YSU Hits ‘Home Run’ with $100,000 NEA Grant

YOUNGSTOWN, Ohio – A $100,000 grant might not sound like much compared to awards of $500,000 for equipment or $1 million for research, Martin Abraham said Thursday. But considering the source of the $100,000 – the National Endowment for the Arts – the provost of Youngstown State University deems it a major achievement.

“It sounds like that’s not as significant, but you have to understand there’s not a lot of money for the arts,” Abraham said during a news conference at McDonough Museum of Art. “So when you get a $100,000 grant from the National Endowment for the Arts, you’ve done just about all you can do. That’s a home run, folks.”

The Our Town grant is among the largest of the 64 NEA awarded last month. “The largest grant you could get was $100,000,” Abraham said.

“It really speaks to the quality of what’s going on in our community and on our campus, and the growing reputation of the university and the things that are happening in this community,” YSU President Jim Tressel said.

The Our Town grants fund engagement, cultural, planning and design projects, said Mike Crist, interim dean of the College of Creative Arts and Communications and one of the writers of the grant application. “They’re programs for creative place-making projects that help to transform communities into vibrant, beautiful and resilient places with the arts at their core,” he said.

The partnership of arts, educational and philanthropic organizations in the region will use the grant to implement Inplace – the acronym for Innovative Plan for Leveraging Arts through Community Engagement.

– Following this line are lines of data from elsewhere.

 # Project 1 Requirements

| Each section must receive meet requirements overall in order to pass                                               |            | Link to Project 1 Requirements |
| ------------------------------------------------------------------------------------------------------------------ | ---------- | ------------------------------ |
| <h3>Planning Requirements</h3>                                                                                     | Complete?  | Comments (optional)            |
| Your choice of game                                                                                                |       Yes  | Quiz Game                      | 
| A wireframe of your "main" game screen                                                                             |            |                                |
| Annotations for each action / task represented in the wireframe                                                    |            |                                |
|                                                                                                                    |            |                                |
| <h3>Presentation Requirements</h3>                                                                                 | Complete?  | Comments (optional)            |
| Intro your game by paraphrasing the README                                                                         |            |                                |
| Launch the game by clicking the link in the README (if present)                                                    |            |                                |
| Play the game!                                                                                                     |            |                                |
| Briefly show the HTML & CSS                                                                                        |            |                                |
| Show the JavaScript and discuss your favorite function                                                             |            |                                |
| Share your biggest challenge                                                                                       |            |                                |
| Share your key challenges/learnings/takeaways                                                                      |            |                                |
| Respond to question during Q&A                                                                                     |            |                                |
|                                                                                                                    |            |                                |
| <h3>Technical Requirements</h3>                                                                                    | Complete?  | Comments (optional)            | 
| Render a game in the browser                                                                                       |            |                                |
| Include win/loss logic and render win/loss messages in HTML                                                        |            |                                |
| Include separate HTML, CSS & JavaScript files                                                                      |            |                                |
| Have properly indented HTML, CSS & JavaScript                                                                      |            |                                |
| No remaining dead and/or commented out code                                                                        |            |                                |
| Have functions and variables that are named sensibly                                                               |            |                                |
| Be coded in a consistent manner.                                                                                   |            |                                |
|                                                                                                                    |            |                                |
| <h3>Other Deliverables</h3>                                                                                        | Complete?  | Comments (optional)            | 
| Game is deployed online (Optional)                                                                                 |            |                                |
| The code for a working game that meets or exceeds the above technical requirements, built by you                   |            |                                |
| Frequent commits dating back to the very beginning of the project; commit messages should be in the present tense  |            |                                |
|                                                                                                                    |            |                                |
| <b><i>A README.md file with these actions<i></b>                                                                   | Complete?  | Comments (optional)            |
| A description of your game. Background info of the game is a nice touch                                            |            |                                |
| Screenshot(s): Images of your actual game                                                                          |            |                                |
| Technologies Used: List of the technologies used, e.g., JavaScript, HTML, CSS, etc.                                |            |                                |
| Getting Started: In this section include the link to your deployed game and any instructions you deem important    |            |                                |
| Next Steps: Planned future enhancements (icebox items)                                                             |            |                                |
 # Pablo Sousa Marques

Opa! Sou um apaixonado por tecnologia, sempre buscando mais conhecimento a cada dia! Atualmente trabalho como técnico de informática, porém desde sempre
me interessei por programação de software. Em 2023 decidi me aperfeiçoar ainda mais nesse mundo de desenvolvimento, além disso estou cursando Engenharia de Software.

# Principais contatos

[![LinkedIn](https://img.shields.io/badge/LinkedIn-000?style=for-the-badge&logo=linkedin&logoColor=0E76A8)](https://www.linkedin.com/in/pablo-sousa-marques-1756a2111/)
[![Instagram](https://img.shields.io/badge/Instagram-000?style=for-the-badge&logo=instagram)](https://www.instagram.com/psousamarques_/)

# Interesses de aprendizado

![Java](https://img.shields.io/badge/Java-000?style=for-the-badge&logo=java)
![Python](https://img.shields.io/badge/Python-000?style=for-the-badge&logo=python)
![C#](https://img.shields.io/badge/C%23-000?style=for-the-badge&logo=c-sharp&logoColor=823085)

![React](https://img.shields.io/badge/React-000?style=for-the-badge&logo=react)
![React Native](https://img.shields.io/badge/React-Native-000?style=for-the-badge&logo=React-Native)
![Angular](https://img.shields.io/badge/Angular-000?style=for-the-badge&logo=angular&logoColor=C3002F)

Partners are the YSU creative arts and communication college, the YSU Regional Economic Development Initiative, the McDonough Museum, the city of Youngstown’s “City of You” branding and marketing campaign, the Kent State University College of Architecture and Environmental Design, and Cleveland Urban Design Collaborative.

“We originally decided to throw our hat in the ring on this grant opportunity after the City of You campaign was presented to the public and received City Council support and support from City Hall,” said R.J. Thompson, assistant professor of graphic design at YSU. Thompson wrote the grant application along with Crist; Dominic C. Marchionda, city-university planner with YSU REDI; and Leslie Brothers, professor of art and director of the McDonough Museum.

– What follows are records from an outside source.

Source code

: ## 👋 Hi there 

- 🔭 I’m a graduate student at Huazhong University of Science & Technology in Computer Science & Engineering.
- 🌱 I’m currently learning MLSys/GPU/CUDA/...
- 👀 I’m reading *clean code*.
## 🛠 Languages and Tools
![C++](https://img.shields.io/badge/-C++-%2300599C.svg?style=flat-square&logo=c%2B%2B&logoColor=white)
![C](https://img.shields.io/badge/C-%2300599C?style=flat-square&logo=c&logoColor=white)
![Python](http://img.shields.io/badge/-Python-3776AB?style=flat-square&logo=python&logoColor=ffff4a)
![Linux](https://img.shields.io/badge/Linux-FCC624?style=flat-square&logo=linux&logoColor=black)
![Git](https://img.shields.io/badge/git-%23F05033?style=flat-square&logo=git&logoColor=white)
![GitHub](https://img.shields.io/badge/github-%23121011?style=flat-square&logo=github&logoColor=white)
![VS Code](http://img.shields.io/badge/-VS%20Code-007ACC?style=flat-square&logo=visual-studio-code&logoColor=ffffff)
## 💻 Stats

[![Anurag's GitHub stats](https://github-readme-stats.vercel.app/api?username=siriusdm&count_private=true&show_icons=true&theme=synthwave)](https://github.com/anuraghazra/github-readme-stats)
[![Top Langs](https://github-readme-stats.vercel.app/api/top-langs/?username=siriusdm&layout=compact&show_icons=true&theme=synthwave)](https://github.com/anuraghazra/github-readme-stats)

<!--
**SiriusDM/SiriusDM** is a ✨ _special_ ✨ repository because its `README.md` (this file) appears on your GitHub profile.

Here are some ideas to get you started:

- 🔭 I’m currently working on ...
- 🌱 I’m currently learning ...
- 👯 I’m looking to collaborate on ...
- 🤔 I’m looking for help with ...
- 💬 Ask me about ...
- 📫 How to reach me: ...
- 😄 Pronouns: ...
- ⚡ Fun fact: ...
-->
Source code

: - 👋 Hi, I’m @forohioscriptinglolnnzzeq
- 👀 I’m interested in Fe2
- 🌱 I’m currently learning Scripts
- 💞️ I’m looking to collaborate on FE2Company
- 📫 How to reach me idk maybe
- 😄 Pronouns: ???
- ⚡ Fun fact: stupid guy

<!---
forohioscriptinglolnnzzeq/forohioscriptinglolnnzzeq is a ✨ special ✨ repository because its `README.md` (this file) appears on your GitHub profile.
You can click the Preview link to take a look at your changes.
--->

The project came together over the course of three years, Marchionda said.

“It focuses planning initiatives and resources in targeted locations to draw on and compound the effect of well-coordinated action. It is directed toward community-driven art projects that combine storytelling with place making,” he said.

The City of You campaign “was going to be a great conduit through which our grant goals, which were originally to form an arts district, could really be communicated,” Thompson said. Through data mining and podcasts the project will collect from the community, the planners intend to determine what the community wants to see in the arts “and then we make that a reality,” he said.

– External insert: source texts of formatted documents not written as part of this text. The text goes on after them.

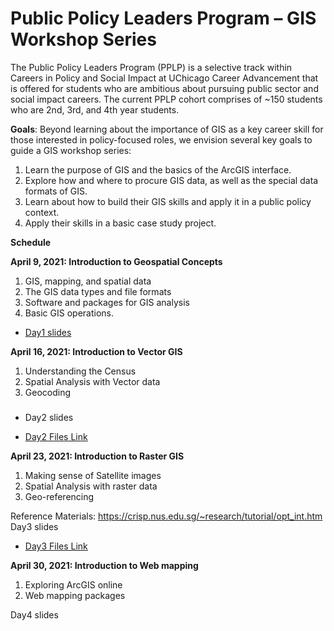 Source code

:# Public Policy Leaders Program – GIS Workshop Series

The Public Policy Leaders Program (PPLP) is a selective track within Careers in Policy and Social Impact at UChicago Career Advancement that is offered for students who are ambitious about pursuing public sector and social impact careers. The current PPLP cohort comprises of ~150 students who are 2nd, 3rd, and 4th year students. 

**Goals**: Beyond learning about the importance of GIS as a key career skill for those interested in policy-focused roles, we envision several key goals to guide a GIS workshop series: 

1. Learn the purpose of GIS and the basics of the ArcGIS interface. 
2. Explore how and where to procure GIS data, as well as the special data formats of GIS. 
3. Learn about how to build their GIS skills and apply it in a public policy context. 
4. Apply their skills in a basic case study project. 

**Schedule**

**April 9, 2021: Introduction to Geospatial Concepts**

1. GIS, mapping, and spatial data
2. The GIS data types and file formats
3. Software and packages for GIS analysis
4. Basic GIS operations.

* <a href="https://github.com/rcc-uchicago/pplp_gisworkshop/blob/main/Day1-Introduction_to%20_Geospatial%20_Concepts.pdf" target="_blank">Day1 slides</a>

**April 16, 2021: Introduction to Vector GIS**

1. Understanding the Census
2. Spatial Analysis with Vector data
3. Geocoding
##### 
* Day2 slides

* <a href="https://uchicagoedu-my.sharepoint.com/:f:/g/personal/pnsinha_uchicago_edu/Eo33BbpJ34ZGkqPAV95R_asBoVnQnDEspZ246KMBwqpzUA?e=gmx8pg" target="_blank">Day2 Files Link</a>    



**April 23, 2021: Introduction to Raster GIS**

1. Making sense of Satellite images
2. Spatial Analysis with raster data
3. Geo-referencing

Reference Materials: https://crisp.nus.edu.sg/~research/tutorial/opt_int.htm 
Day3 slides
* <a href="https://uchicagoedu-my.sharepoint.com/:f:/g/personal/pnsinha_uchicago_edu/EqiDkqn4ZJlBpREu5vrpe5cBX7pEW1HKF6JUpFV0-d6Kwg?e=nxFJxU" target="_blank">Day3 Files Link</a>

**April 30, 2021: Introduction to Web mapping**

1. Exploring ArcGIS online
2. Web mapping packages

Day4 slides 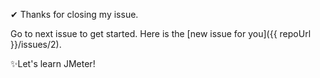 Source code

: ✔ Thanks for closing my issue. 

Go to next issue to get started. Here is the [new issue for you]({{ repoUrl }}/issues/2).

✨Let's learn JMeter!  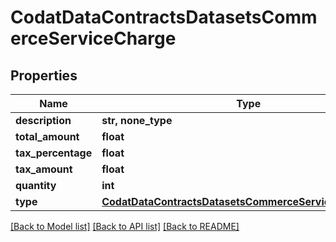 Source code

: # CodatDataContractsDatasetsCommerceServiceCharge


## Properties
Name | Type | Description | Notes
------------ | ------------- | ------------- | -------------
**description** | **str, none_type** |  | [optional] 
**total_amount** | **float** |  | [optional] 
**tax_percentage** | **float** |  | [optional] 
**tax_amount** | **float** |  | [optional] 
**quantity** | **int** |  | [optional] 
**type** | [**CodatDataContractsDatasetsCommerceServiceChargeType**](CodatDataContractsDatasetsCommerceServiceChargeType.md) |  | [optional] 

[[Back to Model list]](../README.md#documentation-for-models) [[Back to API list]](../README.md#documentation-for-api-endpoints) [[Back to README]](../README.md)


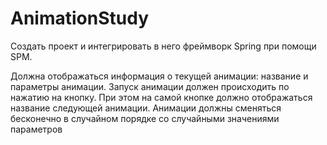 # AnimationStudy

Создать проект и интегрировать в него фреймворк Spring при помощи SPM.

Должна отображаться информация о текущей анимации: название и параметры анимации.
Запуск анимации должен происходить по нажатию на кнопку. При этом на самой кнопке должно отображаться название следующей анимации.
Анимации должны сменяться бесконечно в случайном порядке со случайными значениями параметров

People can record short podcasts that focus on the arts at one of a dozen recording stations that will be established or can conduct a longer-form interview on a broader range of topics with Thompson.

Funds from the grant will be distributed evenly to five project teams on one of five themes: way finding, parking, lighting, technology and green infrastructure.

Matching funds came from a variety of partners, such as the Youngstown Foundation, the Mahoning County Convention & Visitors Bureau and the Community Foundation of the Mahoning Valley.

Matching funds weren’t required but community stakeholders always step up when “a quality idea that’s going to benefit the greater community” comes up, Marchionda said. The funds made the YSU application “that much more competitive,” he remarked.

The project seeks to strengthen the connection between YSU and downtown, Mayor John McNally said, “one that we’ve really seen come into play over the last three or four years.”